Tight budgets and the difficulty of retaining staff in a low-paying industry have pushed many New York hospitals to outsource their IT departments. But Maimonides Medical Center in Brooklyn hopes to tackle those problems by doing the exact opposite: turning its IT unit into an outsourcer -- and a profit center.
This month, the medical center launched Technology 4 Healthcare LLC, which Maimonides CIO Ann Sullivan estimates will generate $80 million in revenue within four years. Armed with $6 million in funding from an equity partner, Sullivan's group plans to eventually add 125 employees to its 85-person staff. It will serve both the hospital and outsourcing clients in New York, New Jersey and Connecticut.

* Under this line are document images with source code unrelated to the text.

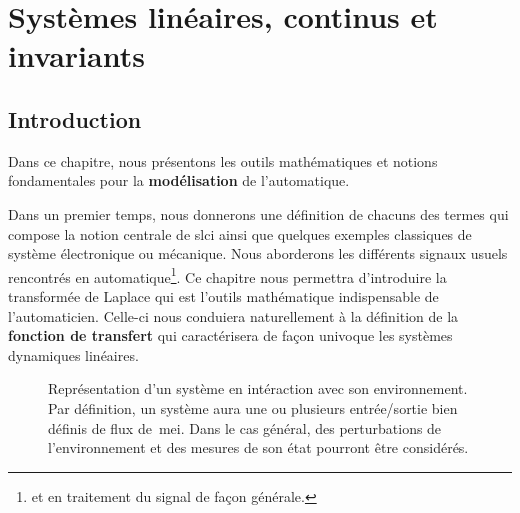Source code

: \chapter[Systèmes linéaires, continus\ldots]
        {Systèmes linéaires, continus et invariants \label{chap-slci}}
\adjustmtc
\minitoc
\newpage
\section{Introduction}
Dans ce chapitre, nous présentons les outils mathématiques 
et notions fondamentales pour la \textbf{modélisation} de l'automatique.

Dans un premier temps, nous donnerons une définition de chacuns 
des termes qui compose la notion centrale de \gls{slci} ainsi que quelques
exemples classiques de système électronique ou mécanique.
Nous aborderons les différents signaux usuels rencontrés
en automatique\footnote{et en traitement du signal de façon générale.}.
Ce chapitre nous permettra d'introduire la transformée de Laplace qui 
est l'outils mathématique indispensable de l'automaticien.
Celle-ci nous conduiera naturellement à la définition 
de la \textbf{fonction de transfert} qui caractérisera de façon univoque 
les systèmes dynamiques linéaires.

\begin{figure}[!h]
\begin{center}
    
\end{center}
\caption{Représentation d'un système en intéraction avec son environnement. 
         Par définition, un système aura une ou plusieurs entrée/sortie bien 
	 définis de flux de~\gls{mei}. Dans le cas général, des perturbations 
	 de l'environnement et des mesures de son état pourront être considérés.
	 \label{fig-systeme}}
\end{figure}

Sullivan said Maimonides' IT group, with its history of "showing how technology can improve the bottom line," is poised to operate as a for-profit business. Before implementing any technology, Maimonides conducted a "full-blown investment analysis" to show its payback, she said.
Technology 4 Healthcare will serve as an application service provider (ASP) and offer implementation and training support for packaged software in technologies such as picture archiving and communication systems (PACS), patient scheduling and electronic patient records. Maimonides will be the company's first client.
Operating as an outsourcer can be a risky move for a health care provider, said Richard Telesca, a senior analyst at Cambridge, Mass.-based Giga Information Group Inc. Outsourcers must negotiate service-level agreements with clients and offer compensation in the event of a system failure.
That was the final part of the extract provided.